Myths about hangovers you can stop believing

So you have a hangover. Deep breath (if you can muster the energy). We've all been in your shoes and we know how you are feeling (just awful). If we could find a time machine, we'd gladly help you erase the embarrassing things you said and the excessive alcohol you drank. Alas, there is no such invention and, worse yet, no guaranteed cure to wipe away the achey, pulsating, stomach-burning after effects of a wild booze-filled bender.

And while lots of well-meaning friends may offer up their own homemade concoctions and clichéd suggestions to help you fight off the fog and overall torture of a hangover, the fact is: What you really need is time and patience. So save yourself the headache (unless, of course, you already have one), and let us clear things up. Many of the anecdotal post-tequila tips you've heard are based on falsities and misconceptions.

So what advice should you just flat out ignore? Here are the myths about hangovers you can stop believing. 

Myth: Drinking tons of water will prevent a hangover

We're not going to tell you not to drink water. Good old fashioned H20 is never a bad thing; hydration has tons of benefits and it certainly can't hurt. But chugging a glass of water in between alcoholic beverages in an attempt to stave off a hangover probably won't do much.

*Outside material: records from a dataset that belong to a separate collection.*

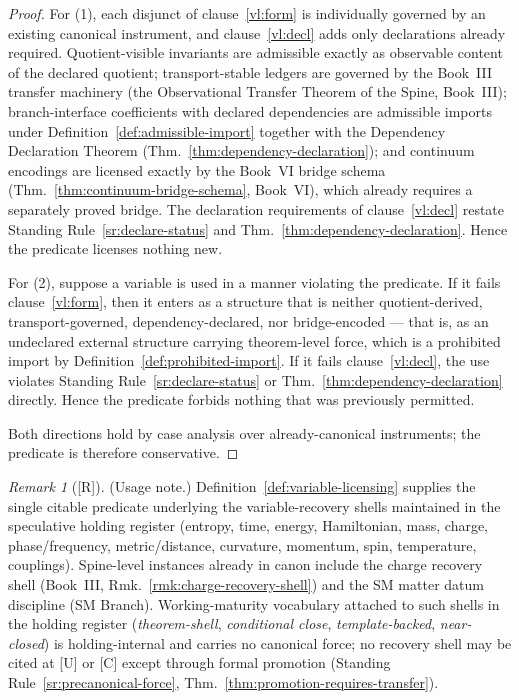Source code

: \documentclass[12pt,oneside]{amsbook}
\theoremstyle{plain}
\theoremstyle{definition}
\theoremstyle{remark}
\newtheorem{remark}[theorem]{Remark}
\newcommand{\status}[1]{\textup{[#1]}}
\begin{document}
\begin{proof}
For (1), each disjunct of clause~\ref{vl:form} is individually
governed by an existing canonical instrument, and clause~\ref{vl:decl}
adds only declarations already required.  Quotient-visible invariants
are admissible exactly as observable content of the declared quotient;
transport-stable ledgers are governed by the Book~III transfer
machinery (the Observational Transfer Theorem of the Spine,
Book~III); branch-interface
coefficients with declared dependencies are admissible imports under
Definition~\ref{def:admissible-import} together with the Dependency
Declaration Theorem (Thm.~\ref{thm:dependency-declaration}); and
continuum encodings are licensed exactly by the Book~VI bridge schema
(Thm.~\ref{thm:continuum-bridge-schema}, Book~VI), which already
requires a separately proved bridge.  The declaration requirements of
clause~\ref{vl:decl} restate Standing
Rule~\ref{sr:declare-status} and
Thm.~\ref{thm:dependency-declaration}.  Hence the predicate licenses
nothing new.

For (2), suppose a variable is used in a manner violating the
predicate.  If it fails clause~\ref{vl:form}, then it enters as a
structure that is neither quotient-derived, transport-governed,
dependency-declared, nor bridge-encoded --- that is, as an undeclared
external structure carrying theorem-level force, which is a
prohibited import by Definition~\ref{def:prohibited-import}.  If it
fails clause~\ref{vl:decl}, the use violates Standing
Rule~\ref{sr:declare-status} or
Thm.~\ref{thm:dependency-declaration} directly.  Hence the predicate
forbids nothing that was previously permitted.

Both directions hold by case analysis over already-canonical
instruments; the predicate is therefore conservative.
\end{proof}

\begin{remark}[\status{R}]\label{rmk:variable-licensing-usage}
\textup{(Usage note.)}
Definition~\ref{def:variable-licensing} supplies the single citable
predicate underlying the variable-recovery shells maintained in the
speculative holding register (entropy, time, energy, Hamiltonian,
mass, charge, phase/frequency, metric/distance, curvature, momentum,
spin, temperature, couplings).  Spine-level instances already in
canon include the charge recovery shell
(Book~III, Rmk.~\ref{rmk:charge-recovery-shell}) and the SM matter
datum discipline (SM Branch).  Working-maturity vocabulary attached
to such shells in the holding register (\emph{theorem-shell},
\emph{conditional close}, \emph{template-backed},
\emph{near-closed}) is holding-internal and carries no canonical
force; no recovery shell may be cited at [U] or [C] except through
formal promotion (Standing Rule~\ref{sr:precanonical-force},
Thm.~\ref{thm:promotion-requires-transfer}).
\end{remark}
\end{document}
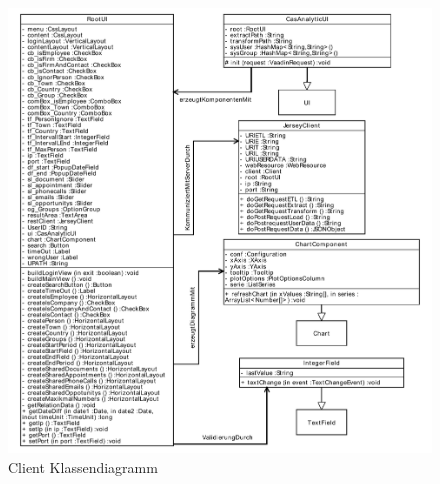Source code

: \begin{figure}[htbp]
\begin{center}
\includegraphics[width=1.0\textwidth]{pics/ClientKlassendiagramm.pdf}
\caption{Client Klassendiagramm}
\label{umsetzung_klassendiagramm_client}
\end{center}
\end{figure}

Hangovers remain mysterious to researchers. While they know that many factors contribute to alcohol's unpleasant effects, they aren't able to pinpoint the exact science driving the pain. Most people believe it's pure dehydration, but a German study measured the hydration levels of drinkers and found that they did not lose significant amounts of water (via Business Insider).

Additional research, cited by BBC News, echoed this finding. "We know the immune system is involved, but before we know what causes it, it's very unlikely we'll find an effective cure," said Dr. Joris Verster of Utrecht University. Nevertheless, there is one reason you might want to keep the hydrating habit up: Drinking water means you are — at least momentarily — not drinking booze.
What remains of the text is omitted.